A MAC address (Media Access Control address) is a hardware address tied to that specific network interface card and it’s unique. Windows calls it physical address but it’s the same thing.
A MAC address is not just a random number. The first six hexadecimal characters identifies the vendor (like Intel or Ubiqui and so on). The last six hexadecimal characters is unique to that specific device from that vendor.
And here comes our OSI model back in play. Because a switch is speaking with MAC addresses and does not care about ip addresses in the first place, we live at layer 2. Even the naming here is a bit confusing physical layer (layer 1) is NOT the physical address. On layer 1 we are talking about the actual movement of bits. Electricity on copper cable. Light on fiber, etc.
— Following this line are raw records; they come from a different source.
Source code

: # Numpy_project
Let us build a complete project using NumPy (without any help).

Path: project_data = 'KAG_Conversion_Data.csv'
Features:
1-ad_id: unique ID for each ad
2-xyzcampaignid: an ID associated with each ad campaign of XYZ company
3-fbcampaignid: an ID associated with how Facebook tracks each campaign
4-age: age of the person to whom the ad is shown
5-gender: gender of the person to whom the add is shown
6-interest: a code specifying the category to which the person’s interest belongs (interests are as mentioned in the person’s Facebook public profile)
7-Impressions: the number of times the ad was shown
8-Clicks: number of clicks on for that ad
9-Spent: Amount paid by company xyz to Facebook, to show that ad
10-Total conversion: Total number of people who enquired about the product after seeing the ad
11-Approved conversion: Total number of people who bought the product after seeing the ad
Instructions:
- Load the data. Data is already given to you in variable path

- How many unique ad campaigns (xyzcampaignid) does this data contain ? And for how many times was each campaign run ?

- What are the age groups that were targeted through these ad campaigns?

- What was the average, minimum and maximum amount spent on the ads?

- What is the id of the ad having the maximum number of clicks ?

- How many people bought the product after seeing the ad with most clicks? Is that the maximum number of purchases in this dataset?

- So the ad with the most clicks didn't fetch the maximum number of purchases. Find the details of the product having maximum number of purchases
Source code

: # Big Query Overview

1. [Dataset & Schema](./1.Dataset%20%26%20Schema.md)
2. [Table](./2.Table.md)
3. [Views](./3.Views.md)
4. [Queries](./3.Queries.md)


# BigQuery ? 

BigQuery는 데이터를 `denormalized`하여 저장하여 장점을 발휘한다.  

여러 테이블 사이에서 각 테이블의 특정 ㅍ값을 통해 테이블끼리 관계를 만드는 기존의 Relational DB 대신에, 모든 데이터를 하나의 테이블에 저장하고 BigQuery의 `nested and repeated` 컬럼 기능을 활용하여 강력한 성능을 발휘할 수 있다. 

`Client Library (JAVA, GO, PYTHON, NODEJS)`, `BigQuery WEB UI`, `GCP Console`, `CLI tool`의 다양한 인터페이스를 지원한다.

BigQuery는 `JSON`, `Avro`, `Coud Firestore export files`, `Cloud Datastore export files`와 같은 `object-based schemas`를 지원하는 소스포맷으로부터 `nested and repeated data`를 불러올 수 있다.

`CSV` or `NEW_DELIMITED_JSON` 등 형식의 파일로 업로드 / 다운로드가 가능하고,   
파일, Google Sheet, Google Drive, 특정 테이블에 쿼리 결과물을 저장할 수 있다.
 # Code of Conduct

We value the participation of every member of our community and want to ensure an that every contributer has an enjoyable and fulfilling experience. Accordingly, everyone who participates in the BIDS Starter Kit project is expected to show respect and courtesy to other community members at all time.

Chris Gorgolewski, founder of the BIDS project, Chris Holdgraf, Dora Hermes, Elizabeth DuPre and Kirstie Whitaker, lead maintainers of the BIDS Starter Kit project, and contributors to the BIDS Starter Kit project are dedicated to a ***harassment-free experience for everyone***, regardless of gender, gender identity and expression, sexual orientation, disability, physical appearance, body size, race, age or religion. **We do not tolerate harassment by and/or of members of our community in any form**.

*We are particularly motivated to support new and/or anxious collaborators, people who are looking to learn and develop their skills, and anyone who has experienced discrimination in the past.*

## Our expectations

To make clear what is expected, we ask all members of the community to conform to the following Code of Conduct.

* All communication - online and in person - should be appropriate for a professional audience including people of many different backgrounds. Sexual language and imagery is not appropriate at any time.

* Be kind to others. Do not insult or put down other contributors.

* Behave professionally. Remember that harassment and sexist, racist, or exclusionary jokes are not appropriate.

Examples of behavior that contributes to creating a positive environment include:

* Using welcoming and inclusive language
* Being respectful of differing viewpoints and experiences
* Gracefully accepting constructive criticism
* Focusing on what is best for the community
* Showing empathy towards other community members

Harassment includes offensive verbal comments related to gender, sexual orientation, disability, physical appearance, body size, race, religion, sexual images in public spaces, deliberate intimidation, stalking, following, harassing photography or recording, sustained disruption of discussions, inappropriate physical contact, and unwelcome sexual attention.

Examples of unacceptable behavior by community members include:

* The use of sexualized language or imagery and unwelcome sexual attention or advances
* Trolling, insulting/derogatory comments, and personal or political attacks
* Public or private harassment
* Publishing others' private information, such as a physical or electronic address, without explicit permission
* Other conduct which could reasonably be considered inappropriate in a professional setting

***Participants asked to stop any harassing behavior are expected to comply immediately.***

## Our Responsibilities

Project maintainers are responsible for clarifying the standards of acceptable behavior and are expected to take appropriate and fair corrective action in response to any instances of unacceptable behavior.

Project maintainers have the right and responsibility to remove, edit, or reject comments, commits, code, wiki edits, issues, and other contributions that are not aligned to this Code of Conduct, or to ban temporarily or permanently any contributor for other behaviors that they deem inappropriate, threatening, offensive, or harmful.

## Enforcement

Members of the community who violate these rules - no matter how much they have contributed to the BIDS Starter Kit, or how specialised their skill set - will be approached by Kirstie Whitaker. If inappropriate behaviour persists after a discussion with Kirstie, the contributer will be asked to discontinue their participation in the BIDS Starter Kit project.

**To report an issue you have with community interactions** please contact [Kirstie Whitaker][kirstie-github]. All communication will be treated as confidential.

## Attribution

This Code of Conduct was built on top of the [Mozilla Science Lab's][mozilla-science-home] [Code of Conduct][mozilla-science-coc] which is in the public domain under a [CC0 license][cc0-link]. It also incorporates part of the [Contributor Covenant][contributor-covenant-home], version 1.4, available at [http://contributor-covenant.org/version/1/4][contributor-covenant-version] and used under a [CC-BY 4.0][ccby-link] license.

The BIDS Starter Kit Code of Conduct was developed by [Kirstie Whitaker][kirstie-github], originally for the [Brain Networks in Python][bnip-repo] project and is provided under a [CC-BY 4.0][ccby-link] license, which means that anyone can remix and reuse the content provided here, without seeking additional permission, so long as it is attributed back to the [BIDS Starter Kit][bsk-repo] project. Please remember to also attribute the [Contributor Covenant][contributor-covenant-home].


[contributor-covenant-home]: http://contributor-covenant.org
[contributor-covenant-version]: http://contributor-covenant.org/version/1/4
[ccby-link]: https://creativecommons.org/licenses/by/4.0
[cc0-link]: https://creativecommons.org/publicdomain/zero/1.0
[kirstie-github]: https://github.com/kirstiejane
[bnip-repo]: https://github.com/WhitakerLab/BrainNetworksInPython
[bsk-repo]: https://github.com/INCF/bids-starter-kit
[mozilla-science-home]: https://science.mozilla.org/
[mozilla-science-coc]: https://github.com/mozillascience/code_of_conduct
When your computer sends data that moves down the OSI model this is called encapsulation. Basically meaning each layer adds its own information. At the time the data reaches layer 2 the device adds a destination MAC address and a source MAC address to it. The source MAC address is the sender’s local hardware address. The destination MAC is usually the next device in the local network, often the default gateway. Then layer 2 adds one more thing at the end, the FCS (frame check sequence). It’s a mathematical value used so the receiving device can verify the rfame wasn’t corrupted during transmission.
So the big takeways from this lesson are:
- A MAC address is the local hardware identity of a network interface.
- The first half is the vendor OUI, and the second half is unique to the device.
- Switches live at Layer 2 and forward traffic based on MAC addresses.
- A frame is the Layer 2 wrapper around data, including source MAC, destination MAC, and FCS.